Category Archives: early modern blogs

reflecting on early modern printing

Learning about the printing process and the production of Shakespeare’s First Folio has made us aware of how commercially charged and collaborative the composition of a book was. We found that commercial value and shared authorship were most vital for understanding the functioning of the literary sector in the early modern period; we were not aware of how important these aspects were prior to studying the module. 

The significance of the paratextual material included in books illuminates the collaborative effort of printing; the sections from other writers discussing the text, notes from the ‘author’ and title pages to publicise printing houses (to name a few paratextual inclusions) simultaneously remove value from the text and insert value into the paratext, which suggests that books were not only produced for distributing single texts but for distributing ideas, concepts, and advertisements of services. 

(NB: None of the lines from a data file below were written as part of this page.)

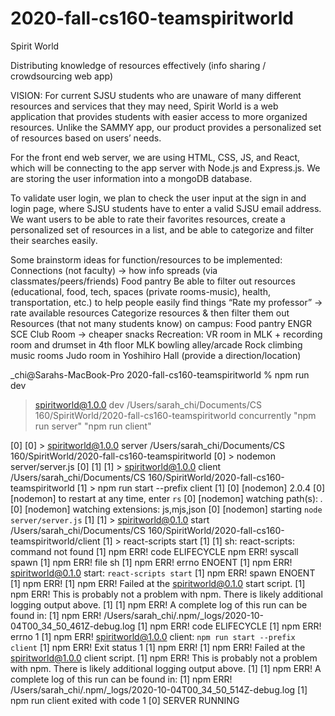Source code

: # 2020-fall-cs160-teamspiritworld

Spirit World

Distributing knowledge of resources effectively (info sharing / crowdsourcing web app)

VISION: For current SJSU students who are unaware of many different resources and services that they may need, 
Spirit World is a web application that provides students with easier access to more organized resources. 
Unlike the SAMMY app, our product provides a personalized set of resources based on users’ needs.

For the front end web server, we are using HTML, CSS, JS, and React, which will be connecting to the app server
with Node.js and Express.js. We are storing the user information into a mongoDB database. 

To validate user login, we plan to check the user input at the sign in and login page, where SJSU students have
to enter a valid SJSU email address. We want users to be able to rate their favorites resources, create a personalized set of resources in a list, and be able
to categorize and filter their searches easily. 

Some brainstorm ideas for function/resources to be implemented:
  Connections (not faculty) → how info spreads (via classmates/peers/friends)
  Food pantry
  Be able to filter out resources (educational, food, tech, spaces (private rooms-music), health, transportation, etc.) to help people easily find things
  “Rate my professor” → rate available resources 
  Categorize resources & then filter them out
  Resources (that not many students know) on campus:
    Food pantry
    ENGR SCE Club Room → cheaper snacks 
  Recreation:
    VR room in MLK + recording room and drumset in 4th floor MLK
    bowling alley/arcade
    Rock climbing
    music rooms
    Judo room in Yoshihiro Hall (provide a direction/location) 

_chi@Sarahs-MacBook-Pro 2020-fall-cs160-teamspiritworld % npm run dev 

> spiritworld@1.0.0 dev /Users/sarah_chi/Documents/CS 160/SpiritWorld/2020-fall-cs160-teamspiritworld
> concurrently "npm run server" "npm run client"

[0] 
[0] > spiritworld@1.0.0 server /Users/sarah_chi/Documents/CS 160/SpiritWorld/2020-fall-cs160-teamspiritworld
[0] > nodemon server/server.js
[0] 
[1] 
[1] > spiritworld@1.0.0 client /Users/sarah_chi/Documents/CS 160/SpiritWorld/2020-fall-cs160-teamspiritworld
[1] > npm run start --prefix client
[1] 
[0] [nodemon] 2.0.4
[0] [nodemon] to restart at any time, enter `rs`
[0] [nodemon] watching path(s): *.*
[0] [nodemon] watching extensions: js,mjs,json
[0] [nodemon] starting `node server/server.js`
[1] 
[1] > spiritworld@0.1.0 start /Users/sarah_chi/Documents/CS 160/SpiritWorld/2020-fall-cs160-teamspiritworld/client
[1] > react-scripts start
[1] 
[1] sh: react-scripts: command not found
[1] npm ERR! code ELIFECYCLE
npm ERR! syscall spawn
[1] npm ERR! file sh
[1] npm ERR! errno ENOENT
[1] npm ERR! spiritworld@0.1.0 start: `react-scripts start`
[1] npm ERR! spawn ENOENT
[1] npm ERR! 
[1] npm ERR! Failed at the spiritworld@0.1.0 start script.
[1] npm ERR! This is probably not a problem with npm. There is likely additional logging output above.
[1] 
[1] npm ERR! A complete log of this run can be found in:
[1] npm ERR!     /Users/sarah_chi/.npm/_logs/2020-10-04T00_34_50_461Z-debug.log
[1] npm ERR! code ELIFECYCLE
[1] npm ERR! errno 1
[1] npm ERR! spiritworld@1.0.0 client: `npm run start --prefix client`
[1] npm ERR! Exit status 1
[1] npm ERR! 
[1] npm ERR! Failed at the spiritworld@1.0.0 client script.
[1] npm ERR! This is probably not a problem with npm. There is likely additional logging output above.
[1] 
[1] npm ERR! A complete log of this run can be found in:
[1] npm ERR!     /Users/sarah_chi/.npm/_logs/2020-10-04T00_34_50_514Z-debug.log
[1] npm run client exited with code 1
[0] SERVER RUNNING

The printing of a book was not the organised process that it is today and edits had to made to rectify the countless mistakes that had occurred. Signature marks, pagination, and press-figures distinguish printing houses and individual printers. These are key indicators for identifying whether a book is authentic or not; for example, signing a book with an asterisk suggested that although the text was in English, it wasn’t originally and was therefore a translation. This is extremely important to note when analysing a text, because editorship becomes transnational, and therefore possibly biased. Frequent edits by the Master of the Revels, Tilney, constituted a large part of the paratext of early modern books. The extent of Shakespeare and his contemporary’s play’s censorship is identifiable from the annotations, attached notes, or in some cases large marks of crossing out. 

The small annotations and scribbles seen in early modern printed books adds humanity to the collaborative nature of printing, helping a 21stcentury viewer of the pages be able to imagine the reality of the different people involved in printing a book. We didn’t realise that Shakespeare wasn’t involved in the composition of the First Folio, which brings into question the validity of his ‘works’. Since the paratextual collaborations were such a major part of early modern books, we can infer that a large amount of collaboration went into producing Shakespeare’s works; since Shakespeare himself wasn’t alive to contest editing of his material we view his plays less as beacons of his sole genius, but as confirmation that he was a hard-working but collaborative author. 

Going forward, we will approach early modern books and Shakespeare plays differently, seeing them as demonstrations of compiled talent, as opposed to a creation of a single author. Since books were subject to alterations due to lack of quality, we want to remove our subconscious belief that a published early modern book is superior to an unpublished manuscript. This principle can also be applied to other modules like Women on Trial; performance pieces that aren’t included in books can be viewed as equally as valuable as published pieces. 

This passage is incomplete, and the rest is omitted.